Caesars, or as it then was, Harrah’s, spent a great deal of time and money building a large data warehouse and the analytic capacity to study large volumes of data so that they were able to understand machine performance and customer behaviour. They got to the point where they could predict the life time value of a customer after only a few hours play. Caesars, probably more than any other gaming company, has a rigorous approach to data analytics – decisions are not taken without data and the supporting analysis. Their Total Rewards program is second to none and the company’s culture revolves around the collection and analysis of data in decision making.

Scientists are taught that first you understand the challenge, create a working hypothesis, design a trial that will test the hypothesis, and have a robust definition of success before the trial begins. If the trial doesn’t succeed, learn from it and design another trial. Some companies follow this approach except for how they define success; that allows for wiggle room later on. But without a rigorous approach the outcomes will almost always be suboptimal.

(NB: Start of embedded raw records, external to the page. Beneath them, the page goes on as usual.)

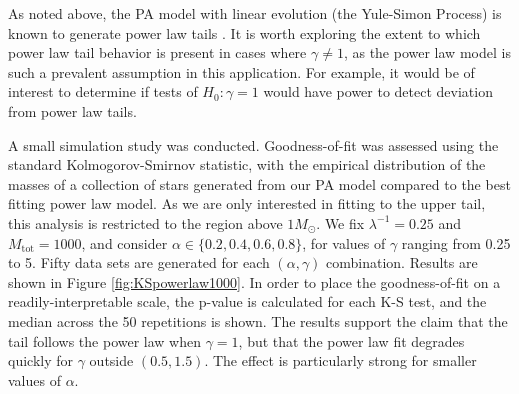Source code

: \documentclass[12pt]{article}
\newcommand{\jessi}[1]{{\color{blue}[[\textbf{Jessi: }#1]]}}
\newcommand{\Msun}{M_{\odot}}
\newcommand{\Mtot}{M_{\text{tot}}}
\begin{document}
As noted above, the PA model with linear evolution (the Yule-Simon Process) is 
known to generate power law tails \citep{newman2005}.
It is worth exploring the extent to which power law tail behavior is present 
in cases where $\gamma \neq 1$, as the power law model is such a prevalent
assumption in this application. For example, it would be of interest to determine
if tests of $H_0\!:\gamma = 1$ would have power to detect deviation from
power law tails.

A small simulation study was conducted. Goodness-of-fit was assessed using the
standard Kolmogorov-Smirnov statistic, with the empirical distribution
of the masses of a collection of stars generated 
from our PA model compared to the best fitting power law model.
As we are only interested in fitting to the upper tail, this analysis 
is restricted to the region above $1 \Msun$. We fix $\lambda^{-1} = 0.25$
and $\Mtot = 1000$, and consider $\alpha \in \{0.2,0.4,0.6,0.8\}$, for
values of $\gamma$ ranging from 0.25 to 5. Fifty data sets are generated
for each $(\alpha, \gamma)$ combination. Results are shown in Figure \ref{fig:KSpowerlaw1000}.
In order to place the goodness-of-fit on a readily-interpretable scale, the p-value
is calculated for each K-S test, and the median across the 50 repetitions is shown.
The results support the claim that the tail follows the power law when $\gamma = 1$, but that
the power law fit degrades quickly for $\gamma$ outside $(0.5, 1.5)$. The effect is particularly
strong for smaller values of $\alpha$.

\end{document}
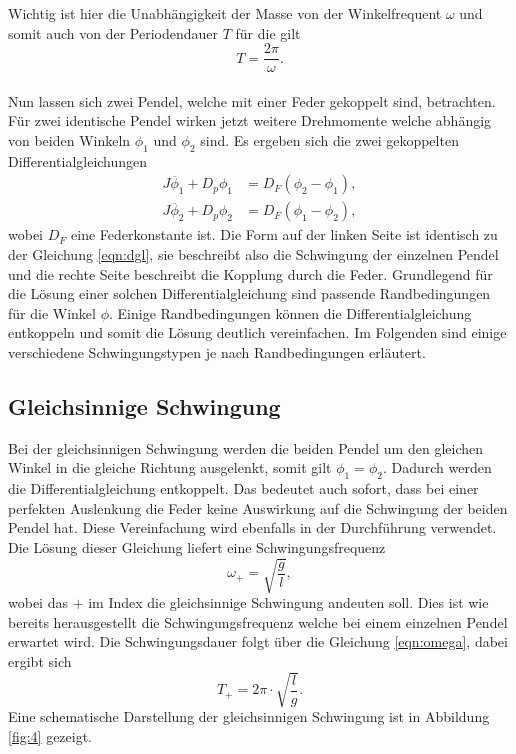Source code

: Wichtig ist hier die Unabhängigkeit der Masse von der Winkelfrequent $\omega$ und somit auch von der Periodendauer $T$ für die gilt
\begin{equation}
    \label{eqn:omega}
T = \frac{2\pi}{\omega}.
\end{equation}
\\
\newline
Nun lassen sich zwei Pendel, welche mit einer Feder gekoppelt sind, betrachten. Für zwei identische Pendel wirken jetzt weitere Drehmomente welche abhängig von beiden Winkeln $\phi_{1}$ und $\phi_{2}$ sind. 
Es ergeben sich die zwei gekoppelten Differentialgleichungen
\begin{align}
    \label{eqn:y1}
    J \ddot{{\phi_{1}}} + D_{p} \phi_{1} &=  D_{F} (\phi_{2}-\phi_{1}), \\
    \label{eqn:y2}
    J \ddot{{\phi_{2}}} + D_{p} \phi_{2} &= D_{F} (\phi_{1} - \phi_{2}),
\end{align}
wobei $D_{F}$ eine Federkonstante ist. Die Form auf der linken Seite ist identisch zu der Gleichung \eqref{eqn:dgl}, sie beschreibt also die Schwingung der einzelnen Pendel und die rechte Seite beschreibt die Kopplung
durch die Feder. Grundlegend für die Lösung einer solchen Differentialgleichung sind passende Randbedingungen für die Winkel $\phi$. Einige Randbedingungen können die Differentialgleichung entkoppeln und somit die Lösung
deutlich vereinfachen. Im Folgenden sind einige verschiedene Schwingungstypen je nach Randbedingungen erläutert.

\subsection{Gleichsinnige Schwingung}
Bei der gleichsinnigen Schwingung werden die beiden Pendel um den gleichen Winkel in die gleiche Richtung ausgelenkt, somit gilt $\phi_{1} = \phi_{2}$. Dadurch werden die Differentialgleichung entkoppelt.
Das bedeutet auch sofort, dass bei einer perfekten Auslenkung die Feder keine Auswirkung auf die Schwingung der beiden Pendel hat. Diese Vereinfachung wird ebenfalls in der Durchführung verwendet.
Die Lösung dieser Gleichung liefert eine Schwingungsfrequenz 
\begin{equation}
    \label{eqn:omegaeasy}
    \omega_{+} = \sqrt{\frac{g}{l}},
\end{equation}
wobei das $+$ im Index die gleichsinnige Schwingung andeuten soll. Dies ist wie bereits herausgestellt die Schwingungsfrequenz welche bei einem einzelnen Pendel erwartet wird.
Die Schwingungsdauer folgt über die Gleichung \eqref{eqn:omega}, dabei ergibt sich
\begin{equation*}
T_{+} = 2\pi \cdot \sqrt{\frac{l}{g}}.
\end{equation*}
Eine schematische Darstellung der gleichsinnigen Schwingung ist in Abbildung \ref{fig:4} gezeigt.

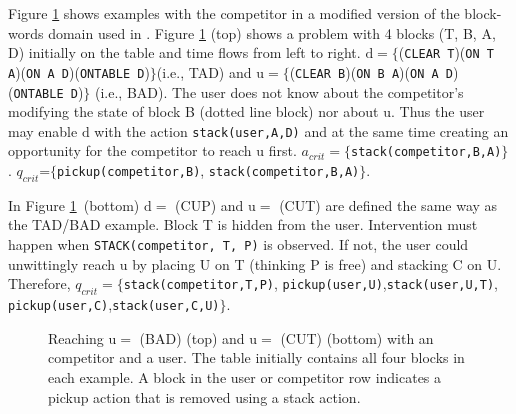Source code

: \documentclass[letterpaper]{article}
\theoremstyle{plain}
\begin{document}
Figure \ref{fig:multi} shows examples with the competitor in a modified version of the block-words domain used in \cite{ramirez2009plan}.
Figure \ref{fig:multi} (top) shows a problem with 4 blocks (T, B, A, D) initially on the table and time flows from left to right. 
$\mathrm{d}=\lbrace$(\texttt{CLEAR T})(\texttt{ON T A})(\texttt{ON A D})(\texttt{ONTABLE D})$\rbrace$(i.e., TAD) and $\mathrm{u}=\lbrace$(\texttt{CLEAR B})(\texttt{ON B A})(\texttt{ON A D})(\texttt{ONTABLE D})$\rbrace$ (i.e., BAD).
The user does not know about the competitor's modifying the state of block B (dotted line block) nor about $\mathrm{u}$.
Thus the user may enable $\mathrm{d}$ with the action \texttt{stack(user,A,D)} and at the same time creating an opportunity for the competitor to reach $\mathrm{u}$ first. 
$a_{crit}=\lbrace$\texttt{stack(competitor,B,A)}$\rbrace$. 
$q_{crit}$=$\lbrace$\texttt{pickup(competitor,B)}, \texttt{stack(competitor,B,A)}$\rbrace$.

In Figure \ref{fig:multi}~(bottom) $\mathrm{d}= $ (CUP) and $\mathrm{u}= $ (CUT) are defined the same way as the TAD/BAD example. Block T is hidden from the user. Intervention must happen when \texttt{STACK(competitor, T, P)} is observed. If not, the user could unwittingly reach $\mathrm{u}$ by placing U on T (thinking P is free) and stacking C on U. 
Therefore, $q_{crit}=\lbrace$\texttt{stack(competitor,T,P)}, \texttt{pickup(user,U)},\texttt{stack(user,U,T)}, \texttt{pickup(user,C)},\texttt{stack(user,C,U)}$\rbrace$.

\begin{figure}[t]
        \caption{Reaching $\mathrm{u}= $ (BAD) (top) and $\mathrm{u}= $ (CUT) (bottom) with an competitor and a user.  The table initially contains all four blocks in each example. A block in the user or competitor row indicates a pickup action that is removed using a stack action.}
        \label{fig:multi}
\end{figure}
\end{document}

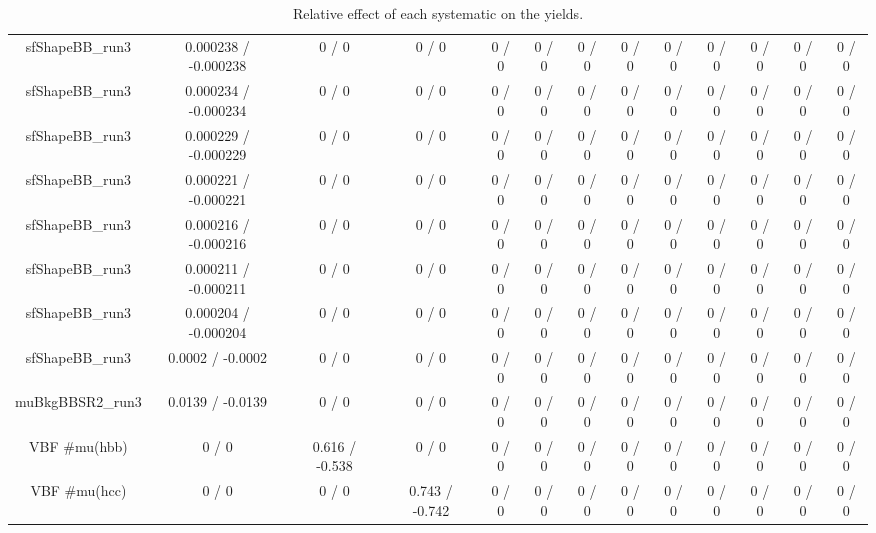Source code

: \documentclass[10pt]{article}
\begin{document}
\begin{table}[htbp]
\begin{center}
\begin{tabular}{|c|c|c|c|c|c|c|c|c|c|c|c|c|}
  sfShapeBB_run3 & 0.000238 / -0.000238 & 0 / 0 & 0 / 0 & 0 / 0 & 0 / 0 & 0 / 0 & 0 / 0 & 0 / 0 & 0 / 0 & 0 / 0 & 0 / 0 & 0 / 0 \\ 
  sfShapeBB_run3 & 0.000234 / -0.000234 & 0 / 0 & 0 / 0 & 0 / 0 & 0 / 0 & 0 / 0 & 0 / 0 & 0 / 0 & 0 / 0 & 0 / 0 & 0 / 0 & 0 / 0 \\ 
  sfShapeBB_run3 & 0.000229 / -0.000229 & 0 / 0 & 0 / 0 & 0 / 0 & 0 / 0 & 0 / 0 & 0 / 0 & 0 / 0 & 0 / 0 & 0 / 0 & 0 / 0 & 0 / 0 \\ 
  sfShapeBB_run3 & 0.000221 / -0.000221 & 0 / 0 & 0 / 0 & 0 / 0 & 0 / 0 & 0 / 0 & 0 / 0 & 0 / 0 & 0 / 0 & 0 / 0 & 0 / 0 & 0 / 0 \\ 
  sfShapeBB_run3 & 0.000216 / -0.000216 & 0 / 0 & 0 / 0 & 0 / 0 & 0 / 0 & 0 / 0 & 0 / 0 & 0 / 0 & 0 / 0 & 0 / 0 & 0 / 0 & 0 / 0 \\ 
  sfShapeBB_run3 & 0.000211 / -0.000211 & 0 / 0 & 0 / 0 & 0 / 0 & 0 / 0 & 0 / 0 & 0 / 0 & 0 / 0 & 0 / 0 & 0 / 0 & 0 / 0 & 0 / 0 \\ 
  sfShapeBB_run3 & 0.000204 / -0.000204 & 0 / 0 & 0 / 0 & 0 / 0 & 0 / 0 & 0 / 0 & 0 / 0 & 0 / 0 & 0 / 0 & 0 / 0 & 0 / 0 & 0 / 0 \\ 
  sfShapeBB_run3 & 0.0002 / -0.0002 & 0 / 0 & 0 / 0 & 0 / 0 & 0 / 0 & 0 / 0 & 0 / 0 & 0 / 0 & 0 / 0 & 0 / 0 & 0 / 0 & 0 / 0 \\ 
  muBkgBBSR2_run3 & 0.0139 / -0.0139 & 0 / 0 & 0 / 0 & 0 / 0 & 0 / 0 & 0 / 0 & 0 / 0 & 0 / 0 & 0 / 0 & 0 / 0 & 0 / 0 & 0 / 0 \\ 
  VBF #mu(hbb) & 0 / 0 & 0.616 / -0.538 & 0 / 0 & 0 / 0 & 0 / 0 & 0 / 0 & 0 / 0 & 0 / 0 & 0 / 0 & 0 / 0 & 0 / 0 & 0 / 0 \\ 
  VBF #mu(hcc) & 0 / 0 & 0 / 0 & 0.743 / -0.742 & 0 / 0 & 0 / 0 & 0 / 0 & 0 / 0 & 0 / 0 & 0 / 0 & 0 / 0 & 0 / 0 & 0 / 0 \\ 
\hline 
\end{tabular} 
\caption{Relative effect of each systematic on the yields.} 
\end{center} 
\end{table} 
\end{document}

You might argue that this approach is okay for very large companies that can afford a staff of data analysts and computer programmers but is problematical for smaller companies. These companies cannot afford to have the needed expertise on tap, in house. But there are plenty of companies that offer these services for all size and shape of customer. Online communications allow for data to be transmitted, analysed, and presented almost immediately in an understandable format, highlighting the important matters. That allows managers to concentrate their time on things that need paying attention to.

There is also one other ingredient that is needed to successfully implement a data driven approach: the right culture. If companies are to gain the benefits that data analytics can bring, they need to embrace the idea that data analysis will not always give you the answer that you expected and certainly may point to one that is contrary to gut thinking or intuition. Senior managers need to be willing to admit when they are wrong. Far from being a failing, this will help others in the company understand the value that is placed on data and its analysis.

I have worked on consulting assignments that have not had the support of senior management nor the culture to accept change. I have made my recommendations and returned to see how they are getting on the with implementation. Sometimes the experience has been a little like punching marshmallow: you punch, your fist goes in, you remove your fist and slowly the marshmallow returns to its original shape. Without buy in from senior management, people will go back to their old ways of doing things when the pressure to change is removed.

What does this reliance on big data and sophisticated analysis mean for people like me, consultants who bring an industry-wide view, analytical thinking, and understanding of best practise to apply to the circumstances at hand? In a way those approaches can be summed up by calling them intuition. Does this mean that we are fast becoming obsolete, replaced by big data? Far from it! (You would expect me to say that, of course.) What we bring is an understanding of context and the ability to identify the right questions. As Pablo Picasso said of calculating machines, “But they are useless. They can only give you answers”.